Lihat ke Halaman Asli

Aprilia Dyah Ayu

Kompasianer

576 Ribu = Zona Tengkorak

Diperbarui: 24 Juni 2015   21:14

Kompasiana adalah platform blog. Konten ini menjadi tanggung jawab bloger dan tidak mewakili pandangan redaksi Kompas.

Pendidikan. Sumber ilustrasi: PEXELS/McElspeth

Zona bintang, zona tengkorak dan zona nyaman. Ketiga zona inilah yang secara silih berganti mewarnai hidup kita. Konsep mahal ini kutemukan di serangkaian acara XL Future Leader, The Scholarship Camp, 5-8 November.

Zona bintang diduduki oleh 10 pasang siswa/i XL Future Leader terbaik pada setiap sesi sebelumnya. Zona tengkorak tentu sebaliknya. Sedangkan zona nyaman diperuntukkan bagi siswa/i biasa-biasa saja. Di zona nyaman, siswa/i akan ‘lempeng’ hidupnya tanpa ada pujian ataupun penghinaan seperti yang diperoleh mereka yang ada di zona bintang dan zona tengkorak.

Sesi penentuan siapa saja yang ada di masing-masing zona disebut sesi cermin. Di sesi cermin pertama, sekitar pukul 10 malam, aku dan pasti kedelapanpuluhtiga siswa lainnya heran. Kebanyakan nama-nama yang kami lihat aktif sepanjang hari pertama ini ternyata dipanggil ke dalam zona tengkorak. Di antaranya, ada ketua pletonku dan ketua kompi kami. Ketua pletonku menginterupsi pelatih. Ia meminta penjelasan mengapa ia ditempatkan di zona tengkorak. Namun, pelatih menolak.
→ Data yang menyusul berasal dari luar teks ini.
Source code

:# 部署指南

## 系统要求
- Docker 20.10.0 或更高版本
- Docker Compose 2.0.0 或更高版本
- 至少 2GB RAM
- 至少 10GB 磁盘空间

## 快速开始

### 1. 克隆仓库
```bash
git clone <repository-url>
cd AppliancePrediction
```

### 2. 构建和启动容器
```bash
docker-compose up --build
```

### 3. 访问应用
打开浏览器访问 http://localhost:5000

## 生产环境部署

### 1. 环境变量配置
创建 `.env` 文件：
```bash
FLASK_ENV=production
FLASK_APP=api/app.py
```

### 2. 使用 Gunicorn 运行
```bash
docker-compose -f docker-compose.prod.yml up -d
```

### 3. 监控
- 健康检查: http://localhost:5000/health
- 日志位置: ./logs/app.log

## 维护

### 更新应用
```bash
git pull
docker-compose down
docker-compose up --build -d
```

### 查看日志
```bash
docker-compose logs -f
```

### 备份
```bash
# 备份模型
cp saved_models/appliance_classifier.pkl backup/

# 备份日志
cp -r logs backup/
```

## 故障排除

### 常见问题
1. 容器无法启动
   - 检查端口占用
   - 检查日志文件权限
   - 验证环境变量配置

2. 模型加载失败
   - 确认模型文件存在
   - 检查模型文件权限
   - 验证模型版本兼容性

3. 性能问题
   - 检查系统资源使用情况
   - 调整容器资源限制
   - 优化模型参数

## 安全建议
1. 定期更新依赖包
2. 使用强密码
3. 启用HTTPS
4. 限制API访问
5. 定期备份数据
Aku sendiri dipanggil ke dalam zona Bintang.

Situasi menjadi lebih menegangkan, ketika Bapak Cahaya Puthut Wijakarna, pelatih kami dari People Develop People meminta kesepuluh pasang bintang mengguyur para tengkorak. Kami hanya diam. Malam menghening cukup lama hingga beliau mengingatkan dengan nada tinggi, “Tunggu apa lagi?”

Beberapa bintang lalu menyampaikan keberatan dan menawar agar hukuman diperingan.
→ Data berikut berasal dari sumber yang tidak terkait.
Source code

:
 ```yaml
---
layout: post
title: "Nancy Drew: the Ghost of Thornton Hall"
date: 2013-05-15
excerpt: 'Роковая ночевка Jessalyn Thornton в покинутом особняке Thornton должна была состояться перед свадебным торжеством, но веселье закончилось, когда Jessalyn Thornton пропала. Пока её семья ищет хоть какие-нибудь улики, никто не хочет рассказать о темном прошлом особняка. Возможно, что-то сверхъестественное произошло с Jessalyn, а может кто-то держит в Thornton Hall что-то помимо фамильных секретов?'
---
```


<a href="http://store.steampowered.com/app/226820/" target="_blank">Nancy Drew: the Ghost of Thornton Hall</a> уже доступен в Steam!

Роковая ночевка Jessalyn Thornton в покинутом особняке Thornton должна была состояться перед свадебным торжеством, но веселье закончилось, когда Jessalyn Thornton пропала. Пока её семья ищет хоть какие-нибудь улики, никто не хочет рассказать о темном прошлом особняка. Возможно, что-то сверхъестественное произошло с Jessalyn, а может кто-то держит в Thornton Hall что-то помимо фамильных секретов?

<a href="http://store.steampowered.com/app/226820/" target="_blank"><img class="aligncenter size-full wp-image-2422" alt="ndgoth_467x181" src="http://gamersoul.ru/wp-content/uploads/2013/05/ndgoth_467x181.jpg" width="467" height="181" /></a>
“Peraturan dibuat bukan untuk ditawar tapi ditaati,” jawab beliau.

“Tapi malam ini dingin, Pak. Saya mengusulkan agar teman-teman tengkorak yang menentukan sendiri hukuman yang pantas bagi mereka.”

“Konsep dari mana itu? Mana ada orang yang salah bisa memilih hukuman mereka. Hukuman adalah yang sesuatu yang bisa membuat mereka jera.”
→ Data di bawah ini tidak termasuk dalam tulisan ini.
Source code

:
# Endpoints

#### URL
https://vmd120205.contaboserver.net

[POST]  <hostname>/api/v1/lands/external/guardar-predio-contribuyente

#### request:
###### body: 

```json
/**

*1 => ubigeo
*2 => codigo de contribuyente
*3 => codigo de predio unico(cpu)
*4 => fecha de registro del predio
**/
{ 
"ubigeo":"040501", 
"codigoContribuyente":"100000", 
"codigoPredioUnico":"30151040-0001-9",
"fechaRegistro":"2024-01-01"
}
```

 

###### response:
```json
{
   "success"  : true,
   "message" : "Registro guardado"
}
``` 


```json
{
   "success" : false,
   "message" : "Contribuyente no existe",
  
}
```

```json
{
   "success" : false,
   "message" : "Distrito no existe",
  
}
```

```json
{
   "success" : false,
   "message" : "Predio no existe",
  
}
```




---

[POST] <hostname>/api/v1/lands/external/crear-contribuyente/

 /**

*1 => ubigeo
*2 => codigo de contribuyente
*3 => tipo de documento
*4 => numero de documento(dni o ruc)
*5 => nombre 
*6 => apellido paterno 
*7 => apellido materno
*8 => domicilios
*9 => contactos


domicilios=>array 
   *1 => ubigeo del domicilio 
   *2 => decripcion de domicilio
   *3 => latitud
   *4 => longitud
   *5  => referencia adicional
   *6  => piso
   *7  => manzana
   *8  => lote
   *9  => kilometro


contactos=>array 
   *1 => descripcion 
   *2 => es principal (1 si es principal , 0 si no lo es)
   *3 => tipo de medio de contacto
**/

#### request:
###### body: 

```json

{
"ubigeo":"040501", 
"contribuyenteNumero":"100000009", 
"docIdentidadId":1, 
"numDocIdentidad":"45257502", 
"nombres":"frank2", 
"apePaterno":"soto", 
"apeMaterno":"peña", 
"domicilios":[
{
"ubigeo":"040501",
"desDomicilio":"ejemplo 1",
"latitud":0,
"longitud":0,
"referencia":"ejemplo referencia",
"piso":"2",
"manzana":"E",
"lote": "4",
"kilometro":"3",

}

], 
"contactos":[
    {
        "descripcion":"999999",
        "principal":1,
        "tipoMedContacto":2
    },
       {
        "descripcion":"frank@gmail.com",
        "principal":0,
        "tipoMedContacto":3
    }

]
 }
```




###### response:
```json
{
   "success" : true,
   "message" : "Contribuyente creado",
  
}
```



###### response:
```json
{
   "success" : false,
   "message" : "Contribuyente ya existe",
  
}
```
Para bintang tetap tidak bergeming.

“Justru semakin kalian menunda hukuman, semakin kalian tunda waktu tidur mereka. Kenapa tidak kalian lakukan saja segera? Biarkan mereka kedinginan sebentar lalu hidup akan segera berlanjut kembali,” tambah beliau.

***

Pelatihan ini bukanlah zona nyaman. Ciyus. Namun ini akan menjadi sangat berharga jika dimaknai dengan baik. Demi mengikuti pelatihan ini aku izin dari kuliah selama 4 hari. Beberapa hari sebelum hari H, aku pun menjadi lebih sibuk mengerjakan tugas-tugas 4 hari ke depan. Antara lain, vidio Miu great untuk diajukan ke Pure it, Bab I seminar untuk dikirim ke pembimbing, tugas Rekayasa Lingkungan, tugas Permasalahan Iklim dan Isu Global, tugas Audit Lingkungan. Selain itu, aku juga harus menyambangi kediaman Ir. H Soemarno di Sukadanau Cikarang Barat untuk semacam studi mengenai metode pengolahan air limbah laundry yang dikelola beliau dan Koperasi Sukadanau, mempersiapkan praktikum labling, mengoreksi laporan praktikum, menitipkan praktikan aku kepada aslab lain selama 4 hari ke depan, dan mempersiapkan kado untuk saudara yang menikah. Sedikit tapi tidak bisa dipungkiri, aku menjadi lebih tegang, dan stress sebelum hari H.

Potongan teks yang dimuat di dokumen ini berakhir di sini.